Saturday, February 3, 2007

Influence of Mask Marterials in Silicon Gate Etching

The choice of the mask material for silicon gate etching depends on the process requirements. These materials can be grouped into carbon based materials (photoresists, bottom antireflective coatings (BARC) and carbon hardmasks) and silicon based dielectric masks (oxides, nitride, dielectric antireflective coatings (DARC)).

Slide 1 shows results of ellipsometry studies of the influence of the mask materials on the gate oxide etch rate. Under identical process conditions (HBr/Cl2/O2 standard chemistries), the gate oxide consumption is increased by a factor of 4 when going from a hardmask to a resist mask.
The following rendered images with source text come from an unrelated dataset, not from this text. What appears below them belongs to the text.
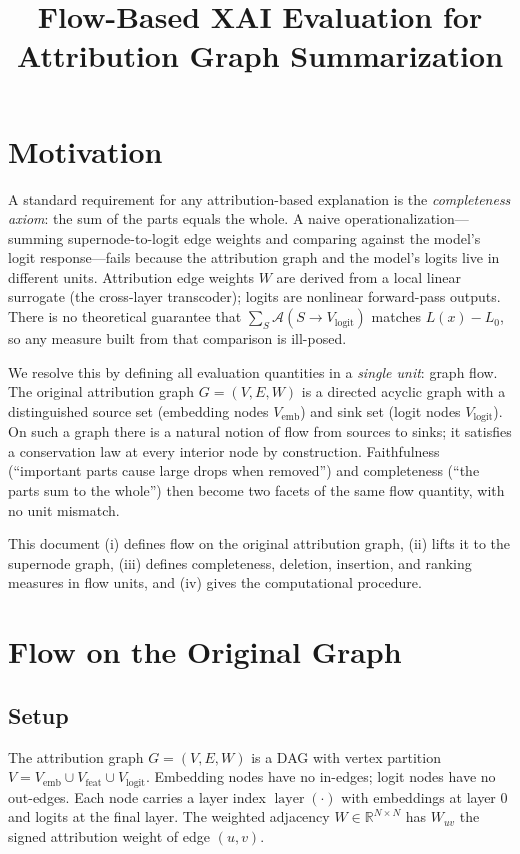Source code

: \documentclass[11pt]{article}
\title{Flow-Based XAI Evaluation for \\ Attribution Graph Summarization}
\author{}
\date{}
\DeclareMathOperator{\layer}{layer}
\begin{document}
\maketitle

\section{Motivation}\label{sec:motivation}

A standard requirement for any attribution-based explanation is the
\emph{completeness axiom}: the sum of the parts equals the whole.
A naive operationalization---summing supernode-to-logit edge
weights and comparing against the model's logit response---fails
because the attribution graph and the model's logits live in
different units. Attribution edge weights $W$ are derived from a
local linear surrogate (the cross-layer transcoder); logits are
nonlinear forward-pass outputs. There is no theoretical guarantee
that $\sum_{S} \mathcal{A}(S \to V_{\text{logit}})$ matches
$L(x) - L_0$, so any measure built from that comparison is
ill-posed.

We resolve this by defining all evaluation quantities in a
\emph{single unit}: graph flow. The original attribution graph
$G = (V, E, W)$ is a directed acyclic graph with a distinguished
source set (embedding nodes $V_{\text{emb}}$) and sink set (logit
nodes $V_{\text{logit}}$). On such a graph there is a natural
notion of flow from sources to sinks; it satisfies a conservation
law at every interior node by construction. Faithfulness
(``important parts cause large drops when removed'') and
completeness (``the parts sum to the whole'') then become two
facets of the same flow quantity, with no unit mismatch.

This document (i) defines flow on the original attribution graph,
(ii) lifts it to the supernode graph, (iii) defines completeness,
deletion, insertion, and ranking measures in flow units, and
(iv) gives the computational procedure.

\section{Flow on the Original Graph}\label{sec:flow}

\subsection{Setup}

The attribution graph $G = (V, E, W)$ is a DAG with vertex partition
$V = V_{\text{emb}} \cup V_{\text{feat}} \cup V_{\text{logit}}$.
Embedding nodes have no in-edges; logit nodes have no out-edges.
Each node carries a layer index $\layer(\cdot)$ with embeddings at
layer 0 and logits at the final layer. The weighted adjacency
$W \in \mathbb{R}^{N \times N}$ has $W_{uv}$ the signed attribution
weight of edge $(u, v)$.
\end{document}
This corroborates the common notion that resist masks tend to impact gate oxide selectivity negatively.

One possible explanation for the lower gate oxide selectivity is that carbon is liberated from the resist mask during the etch process and deposited on the gate oxide. Oxide tends to etch faster in the presence of carbon due to the formation of volatile carbon oxides. In-situ XPS studies of the gate oxide surface show that while Carbon is present on the gate oxide with the resist mask it is absent on the gate oxide with the SiO2 hardmask (slides 2 and 3).

The loss of gate oxide loss and the carbon concentration on the gate oxide surface both increase with the local resist coverage. When etching resist masked poly silicon gates, the poly-Si/SiO2 selectivity across the wafer is strongly affected by the local resist coverage (slide 4).
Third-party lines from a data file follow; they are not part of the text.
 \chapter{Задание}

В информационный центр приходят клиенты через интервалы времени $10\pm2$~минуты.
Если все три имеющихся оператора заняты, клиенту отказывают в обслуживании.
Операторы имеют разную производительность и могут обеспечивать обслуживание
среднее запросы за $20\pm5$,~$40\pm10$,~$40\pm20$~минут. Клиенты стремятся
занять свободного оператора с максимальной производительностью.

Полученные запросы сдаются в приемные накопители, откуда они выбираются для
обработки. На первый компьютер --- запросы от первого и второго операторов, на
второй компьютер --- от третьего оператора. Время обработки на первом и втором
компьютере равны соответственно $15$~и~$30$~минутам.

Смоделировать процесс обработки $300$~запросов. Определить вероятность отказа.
Besides concerns about the gate oxide selectivity, other reasons to use dielectric hardmasks in advanced gate etching include the dramatically reduced resist thickness / budget for advanced gate etching as well as mask charging (slide 5).

In-situ reflectometry measurements with a commercial predictive endpoint system provide additional evidence that the gate oxide erodes faster in the presence of photoresists on the wafer. In addition, the experiment reveals that the presence of silicon also lowers the gate oxide selectivity. This effect is smaller than for resist but measurable. A very uniform etch rate across the wafer is therefore mandatory to avoid local gate oxide pitting or punch through (slide 6).
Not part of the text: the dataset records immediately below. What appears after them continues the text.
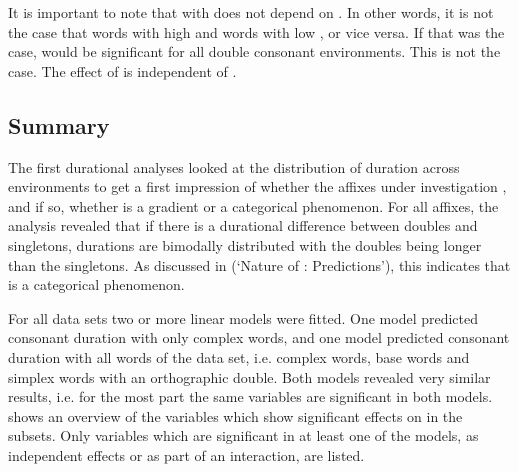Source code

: It is important to note that  with  does not depend on . In other words, it is not the case that words with high   and words with low  , or vice versa. If that was the case,  would be significant for all double consonant environments. This is not the case. The effect of  is independent of . 


\subsection{Summary} \label{discussion experiment}

The first durational analyses looked at the distribution of duration across environments to get a first impression of whether the affixes under investigation , and if so, whether  is a gradient or a categorical phenomenon. 
For all affixes,  the analysis revealed that if there is a durational difference between doubles and singletons, durations are bimodally distributed with the doubles being longer than the singletons. As discussed in  (`Nature of : Predictions'), this indicates that  is a categorical phenomenon.

For all data sets two or more linear models were fitted. One model predicted consonant duration with only complex words, and one model predicted consonant duration with all words of the data set, i.e. complex words, base words and simplex words with an orthographic double. 
Both models revealed very similar results, i.e. for the most part the same variables are significant in both models.
 shows an overview of the variables which show significant effects on  in the subsets. Only variables which are significant in at least one of the models, as independent effects or as part of an interaction, are listed.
Advanced poly-Si gate stack for high performance devices are frequently doped. Fluorine addition is frequently used to reduce the doping effect in advanced gate etching. CF4 addition is much more efficient than non-carbon containing gases like NF3. With respect to dielectric hardmasks, this has a double negative impact on mask selectivity: Both, fluorine and carbon increase the oxide or nitride etch rate and lower therefore the mask selectivity (slide 7).

The need for fluorocarbon addition drives the resurgence of resist schemes and the emergence of carbon and other alternative hardmasks (slide 8).